Your task> All lines below containing the string "only" are to be copied.

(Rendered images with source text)
......

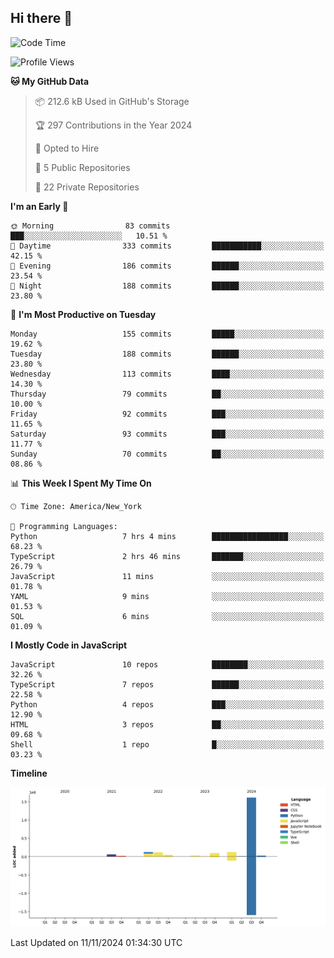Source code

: ## Hi there 👋

<!--START_SECTION:waka-->
![Code Time](http://img.shields.io/badge/Code%20Time-101%20hrs%2056%20mins-blue)

![Profile Views](http://img.shields.io/badge/Profile%20Views-72-blue)

**🐱 My GitHub Data** 

> 📦 212.6 kB Used in GitHub's Storage 
 > 
> 🏆 297 Contributions in the Year 2024
 > 
> 💼 Opted to Hire
 > 
> 📜 5 Public Repositories 
 > 
> 🔑 22 Private Repositories 
 > 
**I'm an Early 🐤** 

```text
🌞 Morning                83 commits          ███░░░░░░░░░░░░░░░░░░░░░░   10.51 % 
🌆 Daytime                333 commits         ███████████░░░░░░░░░░░░░░   42.15 % 
🌃 Evening                186 commits         ██████░░░░░░░░░░░░░░░░░░░   23.54 % 
🌙 Night                  188 commits         ██████░░░░░░░░░░░░░░░░░░░   23.80 % 
```
📅 **I'm Most Productive on Tuesday** 

```text
Monday                   155 commits         █████░░░░░░░░░░░░░░░░░░░░   19.62 % 
Tuesday                  188 commits         ██████░░░░░░░░░░░░░░░░░░░   23.80 % 
Wednesday                113 commits         ████░░░░░░░░░░░░░░░░░░░░░   14.30 % 
Thursday                 79 commits          ██░░░░░░░░░░░░░░░░░░░░░░░   10.00 % 
Friday                   92 commits          ███░░░░░░░░░░░░░░░░░░░░░░   11.65 % 
Saturday                 93 commits          ███░░░░░░░░░░░░░░░░░░░░░░   11.77 % 
Sunday                   70 commits          ██░░░░░░░░░░░░░░░░░░░░░░░   08.86 % 
```


📊 **This Week I Spent My Time On** 

```text
🕑︎ Time Zone: America/New_York

💬 Programming Languages: 
Python                   7 hrs 4 mins        █████████████████░░░░░░░░   68.23 % 
TypeScript               2 hrs 46 mins       ███████░░░░░░░░░░░░░░░░░░   26.79 % 
JavaScript               11 mins             ░░░░░░░░░░░░░░░░░░░░░░░░░   01.78 % 
YAML                     9 mins              ░░░░░░░░░░░░░░░░░░░░░░░░░   01.53 % 
SQL                      6 mins              ░░░░░░░░░░░░░░░░░░░░░░░░░   01.09 % 
```

**I Mostly Code in JavaScript** 

```text
JavaScript               10 repos            ████████░░░░░░░░░░░░░░░░░   32.26 % 
TypeScript               7 repos             ██████░░░░░░░░░░░░░░░░░░░   22.58 % 
Python                   4 repos             ███░░░░░░░░░░░░░░░░░░░░░░   12.90 % 
HTML                     3 repos             ██░░░░░░░░░░░░░░░░░░░░░░░   09.68 % 
Shell                    1 repo              █░░░░░░░░░░░░░░░░░░░░░░░░   03.23 % 
```



**Timeline**

![Lines of Code chart](https://raw.githubusercontent.com/dikshithvishnu/dikshithvishnu/main/assets/bar_graph.png)


 Last Updated on 11/11/2024 01:34:30 UTC
<!--END_SECTION:waka-->
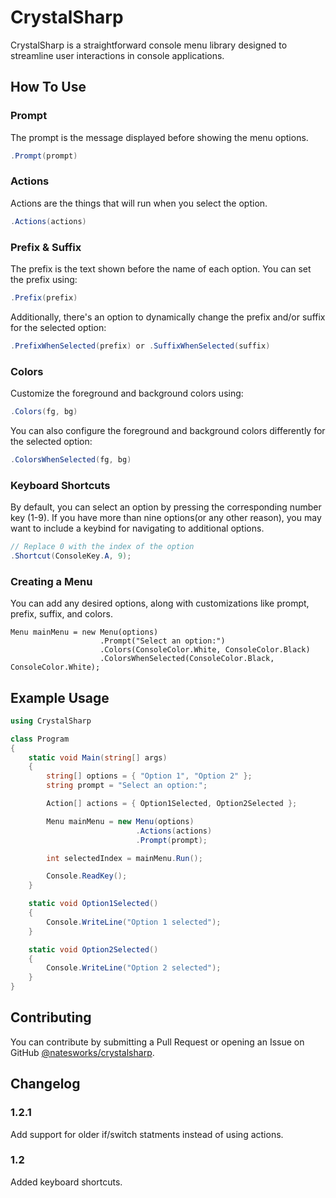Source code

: # CrystalSharp

CrystalSharp is a straightforward console menu library designed to streamline user interactions in console applications.

## How To Use

### Prompt

The prompt is the message displayed before showing the menu options.
```cs
.Prompt(prompt)
```

### Actions

Actions are the things that will run when you select the option.
```cs
.Actions(actions)
```

### Prefix & Suffix
The prefix is the text shown before the name of each option. You can set the prefix using:
```cs
.Prefix(prefix)
```
Additionally, there's an option to dynamically change the prefix and/or suffix for the selected option:
```cs
.PrefixWhenSelected(prefix) or .SuffixWhenSelected(suffix)
```

### Colors
Customize the foreground and background colors using:
```cs
.Colors(fg, bg)
```
You can also configure the foreground and background colors differently for the selected option:
```cs
.ColorsWhenSelected(fg, bg)
```

### Keyboard Shortcuts

By default, you can select an option by pressing the corresponding number key (1-9). If you have more than nine options(or any other reason), you may want to include a keybind for navigating to additional options.

```cs
// Replace 0 with the index of the option
.Shortcut(ConsoleKey.A, 9);
```

### Creating a Menu

You can add any desired options, along with customizations like prompt, prefix, suffix, and colors.
```
Menu mainMenu = new Menu(options)
                    .Prompt("Select an option:")
                    .Colors(ConsoleColor.White, ConsoleColor.Black)
                    .ColorsWhenSelected(ConsoleColor.Black, ConsoleColor.White);
```

## Example Usage

```cs
using CrystalSharp

class Program
{
    static void Main(string[] args)
    {
        string[] options = { "Option 1", "Option 2" };
        string prompt = "Select an option:";

        Action[] actions = { Option1Selected, Option2Selected };

        Menu mainMenu = new Menu(options)
                            .Actions(actions)
                            .Prompt(prompt);

        int selectedIndex = mainMenu.Run();

        Console.ReadKey();
    }

    static void Option1Selected()
    {
        Console.WriteLine("Option 1 selected");
    }

    static void Option2Selected()
    {
        Console.WriteLine("Option 2 selected");
    }
}
```

## Contributing

You can contribute by submitting a Pull Request or opening an Issue on GitHub [@natesworks/crystalsharp](https://github.com/natesworks/crystalsharp).

## Changelog

### 1.2.1

Add support for older if/switch statments instead of using actions.

### 1.2

Added keyboard shortcuts.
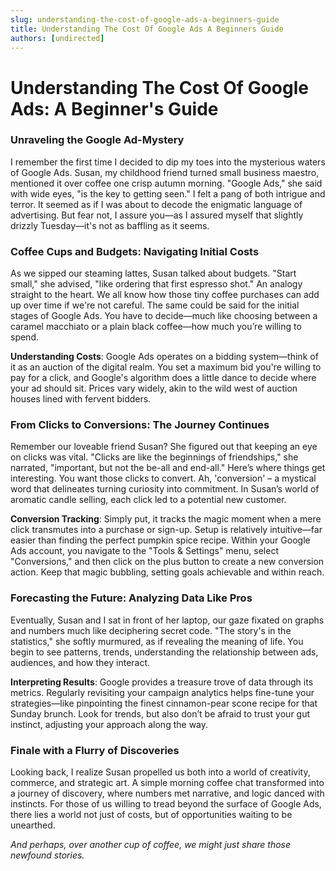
 ```yaml
---
slug: understanding-the-cost-of-google-ads-a-beginners-guide
title: Understanding The Cost Of Google Ads A Beginners Guide
authors: [undirected]
---
```


# Understanding The Cost Of Google Ads: A Beginner's Guide

### Unraveling the Google Ad-Mystery

I remember the first time I decided to dip my toes into the mysterious waters of Google Ads. Susan, my childhood friend turned small business maestro, mentioned it over coffee one crisp autumn morning. "Google Ads," she said with wide eyes, "is the key to getting seen." I felt a pang of both intrigue and terror. It seemed as if I was about to decode the enigmatic language of advertising. But fear not, I assure you—as I assured myself that slightly drizzly Tuesday—it's not as baffling as it seems.

### Coffee Cups and Budgets: Navigating Initial Costs

As we sipped our steaming lattes, Susan talked about budgets. "Start small," she advised, "like ordering that first espresso shot." An analogy straight to the heart. We all know how those tiny coffee purchases can add up over time if we're not careful. The same could be said for the initial stages of Google Ads. You have to decide—much like choosing between a caramel macchiato or a plain black coffee—how much you’re willing to spend.

**Understanding Costs**: Google Ads operates on a bidding system—think of it as an auction of the digital realm. You set a maximum bid you're willing to pay for a click, and Google's algorithm does a little dance to decide where your ad should sit. Prices vary widely, akin to the wild west of auction houses lined with fervent bidders.

### From Clicks to Conversions: The Journey Continues

Remember our loveable friend Susan? She figured out that keeping an eye on clicks was vital. "Clicks are like the beginnings of friendships," she narrated, "important, but not the be-all and end-all." Here’s where things get interesting. You want those clicks to convert. Ah, 'conversion' – a mystical word that delineates turning curiosity into commitment. In Susan’s world of aromatic candle selling, each click led to a potential new customer. 

**Conversion Tracking**: Simply put, it tracks the magic moment when a mere click transmutes into a purchase or sign-up. Setup is relatively intuitive—far easier than finding the perfect pumpkin spice recipe. Within your Google Ads account, you navigate to the "Tools & Settings" menu, select "Conversions," and then click on the plus button to create a new conversion action. Keep that magic bubbling, setting goals achievable and within reach.

### Forecasting the Future: Analyzing Data Like Pros

Eventually, Susan and I sat in front of her laptop, our gaze fixated on graphs and numbers much like deciphering secret code. "The story's in the statistics," she softly murmured, as if revealing the meaning of life. You begin to see patterns, trends, understanding the relationship between ads, audiences, and how they interact.

**Interpreting Results**: Google provides a treasure trove of data through its metrics. Regularly revisiting your campaign analytics helps fine-tune your strategies—like pinpointing the finest cinnamon-pear scone recipe for that Sunday brunch. Look for trends, but also don’t be afraid to trust your gut instinct, adjusting your approach along the way.

### Finale with a Flurry of Discoveries

Looking back, I realize Susan propelled us both into a world of creativity, commerce, and strategic art. A simple morning coffee chat transformed into a journey of discovery, where numbers met narrative, and logic danced with instincts. For those of us willing to tread beyond the surface of Google Ads, there lies a world not just of costs, but of opportunities waiting to be unearthed.

*And perhaps, over another cup of coffee, we might just share those newfound stories.*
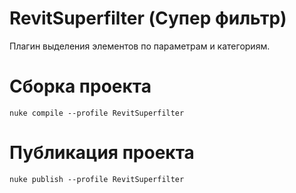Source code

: # RevitSuperfilter (Супер фильтр)
Плагин выделения элементов по параметрам и категориям.

# Сборка проекта

```
nuke compile --profile RevitSuperfilter
```

# Публикация проекта

```
nuke publish --profile RevitSuperfilter
```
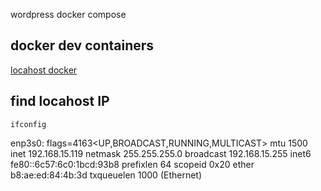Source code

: wordpress docker compose

## docker dev containers

[locahost docker](http://192.168.15.119:8090)

## find locahost IP

```ifconfig```

enp3s0: flags=4163<UP,BROADCAST,RUNNING,MULTICAST>  mtu 1500
        inet 192.168.15.119  netmask 255.255.255.0  broadcast 192.168.15.255
        inet6 fe80::6c57:6c0:1bcd:93b8  prefixlen 64  scopeid 0x20<link>
        ether b8:ae:ed:84:4b:3d  txqueuelen 1000  (Ethernet)


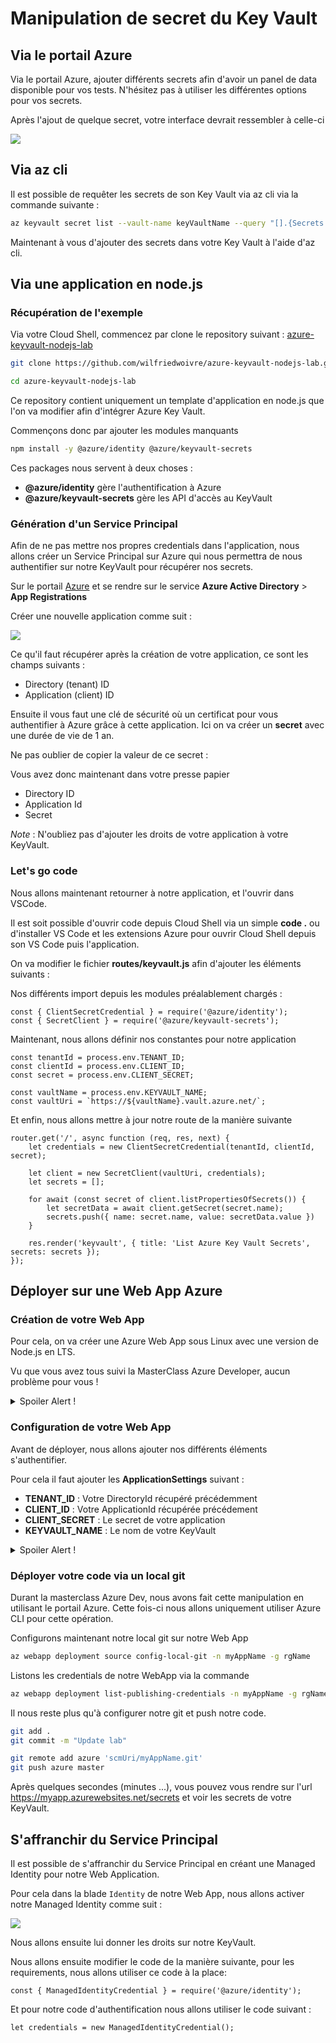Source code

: # Manipulation de secret du Key Vault

## Via le portail Azure

Via le portail Azure, ajouter différents secrets afin d'avoir un panel de data disponible pour vos tests. N'hésitez pas à utiliser les différentes options pour vos secrets.

Après l'ajout de quelque secret, votre interface devrait ressembler à celle-ci

![](../assets/keyvault/02-secrets.png)

## Via az cli

Il est possible de requêter les secrets de son Key Vault via az cli via la commande suivante :

```bash
az keyvault secret list --vault-name keyVaultName --query "[].{Secrets:id,Enabled:attributes.enabled,BeginDate:attributes.created,ExpirationDate:attributes.expires,ContentType:contentType,Tags:to_string(tags)}"-o table
```

Maintenant à vous d'ajouter des secrets dans votre Key Vault à l'aide d'az cli.

## Via une application en node.js

### Récupération de l'exemple

Via votre Cloud Shell, commencez par clone le repository suivant : [azure-keyvault-nodejs-lab](https://github.com/wilfriedwoivre/azure-keyvault-nodejs-lab)

```bash
git clone https://github.com/wilfriedwoivre/azure-keyvault-nodejs-lab.git

cd azure-keyvault-nodejs-lab
```

Ce repository contient uniquement un template d'application en node.js que l'on va modifier afin d'intégrer Azure Key Vault.

Commençons donc par ajouter les modules manquants

```bash
npm install -y @azure/identity @azure/keyvault-secrets
```

Ces packages nous servent à deux choses :

- **@azure/identity** gère l'authentification à Azure
- **@azure/keyvault-secrets** gère les API d'accès au KeyVault

### Génération d'un Service Principal

Afin de ne pas mettre nos propres credentials dans l'application, nous allons créer un Service Principal sur Azure qui nous permettra de nous authentifier sur notre KeyVault pour récupérer nos secrets.

Sur le portail [Azure](https://portal.azure.com) et se rendre sur le service **Azure Active Directory** > **App Registrations**

Créer une nouvelle application comme suit :

![](../assets/keyvault/03-spn.png)

Ce qu'il faut récupérer après la création de votre application, ce sont les champs suivants :

- Directory (tenant) ID
- Application (client) ID

Ensuite il vous faut une clé de sécurité où un certificat pour vous authentifier à Azure grâce à cette application.
Ici on va créer un **secret** avec une durée de vie de 1 an.

Ne pas oublier de copier la valeur de ce secret :

Vous avez donc maintenant dans votre presse papier

- Directory ID
- Application Id
- Secret

*Note* : N'oubliez pas d'ajouter les droits de votre application à votre KeyVault.

### Let's go code

Nous allons maintenant retourner à notre application, et l'ouvrir dans VSCode.

Il est soit possible d'ouvrir code depuis Cloud Shell via un simple **code .** ou d'installer VS Code et les extensions Azure pour ouvrir Cloud Shell depuis son VS Code puis l'application.

On va modifier le fichier **routes/keyvault.js** afin d'ajouter les éléments suivants :

Nos différents import depuis les modules préalablement chargés :

```nodejs
const { ClientSecretCredential } = require('@azure/identity');
const { SecretClient } = require('@azure/keyvault-secrets');
```

Maintenant, nous allons définir nos constantes pour notre application

```nodejs
const tenantId = process.env.TENANT_ID;
const clientId = process.env.CLIENT_ID;
const secret = process.env.CLIENT_SECRET;

const vaultName = process.env.KEYVAULT_NAME;
const vaultUri = `https://${vaultName}.vault.azure.net/`;
```

Et enfin, nous allons mettre à jour notre route de la manière suivante

```nodejs
router.get('/', async function (req, res, next) {
    let credentials = new ClientSecretCredential(tenantId, clientId, secret);

    let client = new SecretClient(vaultUri, credentials);
    let secrets = [];

    for await (const secret of client.listPropertiesOfSecrets()) {
        let secretData = await client.getSecret(secret.name);
        secrets.push({ name: secret.name, value: secretData.value })
    }

    res.render('keyvault', { title: 'List Azure Key Vault Secrets', secrets: secrets });
});
```

## Déployer sur une Web App Azure

### Création de votre Web App

Pour cela, on va créer une Azure Web App sous Linux avec une version de Node.js en LTS.

Vu que vous avez tous suivi la MasterClass Azure Developer, aucun problème pour vous !

<details>
  <summary>Spoiler Alert !</summary>
  
  Vous pouvez utiliser des commandes az cli afin de créer votre application Web

```bash
az appservice plan create -n planName -g rgName -l westeurope --is-linux --sku B1

az webapp create -n myAppName -p planName -g rgName --runtime "node|lts"
```

</details>

### Configuration de votre Web App

Avant de déployer, nous allons ajouter nos différents éléments s'authentifier.

Pour cela il faut ajouter les **ApplicationSettings** suivant :

- **TENANT_ID** : Votre DirectoryId récupéré précédemment
- **CLIENT_ID** : Votre ApplicationId récupérée précédement
- **CLIENT_SECRET** : Le secret de votre application
- **KEYVAULT_NAME** : Le nom de votre KeyVault

<details>
<summary>Spoiler Alert !</summary>

```bash
az webapp config appsettings set -g rgName -n myAppName --settings MY_SETTINGS_NAME=value
```

</summary>
</details>

### Déployer votre code via un local git

Durant la masterclass Azure Dev, nous avons fait cette manipulation en utilisant le portail Azure. Cette fois-ci nous allons uniquement utiliser Azure CLI pour cette opération.

Configurons maintenant notre local git sur notre Web App

```bash
az webapp deployment source config-local-git -n myAppName -g rgName
```

Listons les credentials de notre WebApp via la commande

```bash
az webapp deployment list-publishing-credentials -n myAppName -g rgName --query '[publishingUserName,publishingPassword,scmUri]'
```

Il nous reste plus qu'à configurer notre git et push notre code.

```bash
git add .
git commit -m "Update lab"

git remote add azure 'scmUri/myAppName.git'
git push azure master
```

Après quelques secondes (minutes ...), vous pouvez vous rendre sur l'url https://myapp.azurewebsites.net/secrets et voir les secrets de votre KeyVault.

## S'affranchir du Service Principal

Il est possible de s'affranchir du Service Principal en créant une Managed Identity pour notre Web Application.

Pour cela dans la blade `Identity` de notre Web App, nous allons activer notre Managed Identity comme suit :

![](../assets/keyvault/04-managed-identity.png)

Nous allons ensuite lui donner les droits sur notre KeyVault.

Nous allons ensuite modifier le code de la manière suivante, pour les requirements, nous allons utiliser ce code à la place:

```nodejs
const { ManagedIdentityCredential } = require('@azure/identity');
```

Et pour notre code d'authentification nous allons utiliser le code suivant :

```nodejs
let credentials = new ManagedIdentityCredential();
```
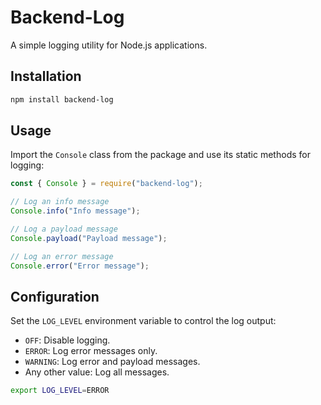 # Backend-Log

A simple logging utility for Node.js applications.

## Installation

```bash
npm install backend-log
```

## Usage

Import the `Console` class from the package and use its static methods for logging:

```javascript
const { Console } = require("backend-log");

// Log an info message
Console.info("Info message");

// Log a payload message
Console.payload("Payload message");

// Log an error message
Console.error("Error message");
```

## Configuration

Set the `LOG_LEVEL` environment variable to control the log output:

- `OFF`: Disable logging.
- `ERROR`: Log error messages only.
- `WARNING`: Log error and payload messages.
- Any other value: Log all messages.

```bash
export LOG_LEVEL=ERROR
```
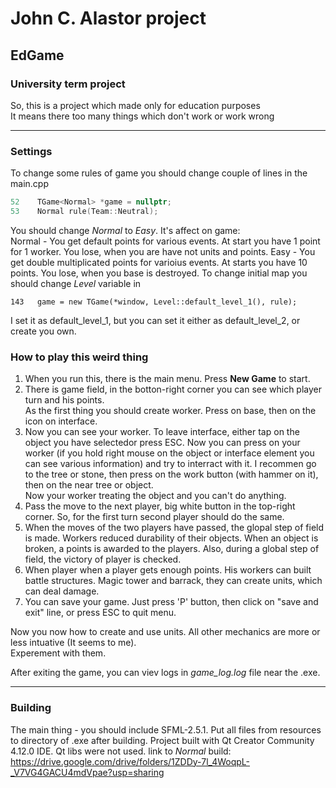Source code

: # John C. Alastor project  
## EdGame
### University term project
So, this is a project which made only for education purposes  
It means there too many things which don't work or work wrong

---

### Settings
To change some rules of game you should change couple of lines in the main.cpp  

```C++
52    TGame<Normal> *game = nullptr;
53    Normal rule(Team::Neutral);
```
You should change *Normal* to *Easy*. It's affect on game:  
Normal - You get default points for various events. At start you have 1 point for 1 worker. You lose, when you are have not units and points.
Easy - You get double multiplicated points for varioius events. At starts you have 10 points. You lose, when you base is destroyed.
To change initial map you should change *Level* variable in
```
143   game = new TGame(*window, Level::default_level_1(), rule);
```
I set it as default_level_1, but you can set it either as default_level_2, or create you own.  

### How to play this weird thing
1. When you run this, there is the main menu. Press **New Game** to start.  
2. There is game field, in the botton-right corner you can see which player turn and his points.  
As the first thing you should create worker. Press on base, then on the icon on interface.  
3. Now you can see your worker. To leave interface, either tap on the object you have selectedor press ESC.
Now you can press on your worker (if you hold right mouse on the object or interface element
you can see various information) and try to interract with it. I recommen go to the tree or stone,
then press on the work button (with hammer on it), then on the near tree or object.  
Now your worker treating the object and you can't do anything.  
4. Pass the move to the next player, big white button in the top-right corner.
So, for the first turn second player should do the same.
5. When the moves of the two players have passed, the glopal step of field is made.
Workers reduced durability of their objects. When an object is broken, a points is awarded to the players.
Also, during a global step of field, the victory of player is checked.
6. When player when a player gets enough points. His workers can built battle structures.
Magic tower and barrack, they can create units, which can deal damage.  
7. You can save your game. Just press 'P' button, then click on "save and exit" line, or press ESC to quit menu.  
  
Now you now how to create and use units. All other mechanics are more or less intuative (It seems to me).  
Experement with them.  

After exiting the game, you can viev logs in *game_log.log* file near the .exe.  

---
### Building
The main thing - you should include SFML-2.5.1.
Put all files from resources to directory of .exe after building.
Project built with Qt Creator Community 4.12.0 IDE. Qt libs were not used.
link to *Normal* build: https://drive.google.com/drive/folders/1ZDDy-7l_4WoqpL-_V7VG4GACU4mdVpae?usp=sharing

......

Your response>
- `ERROR`: Log error messages only.
So, this is a project which made only for education purposes  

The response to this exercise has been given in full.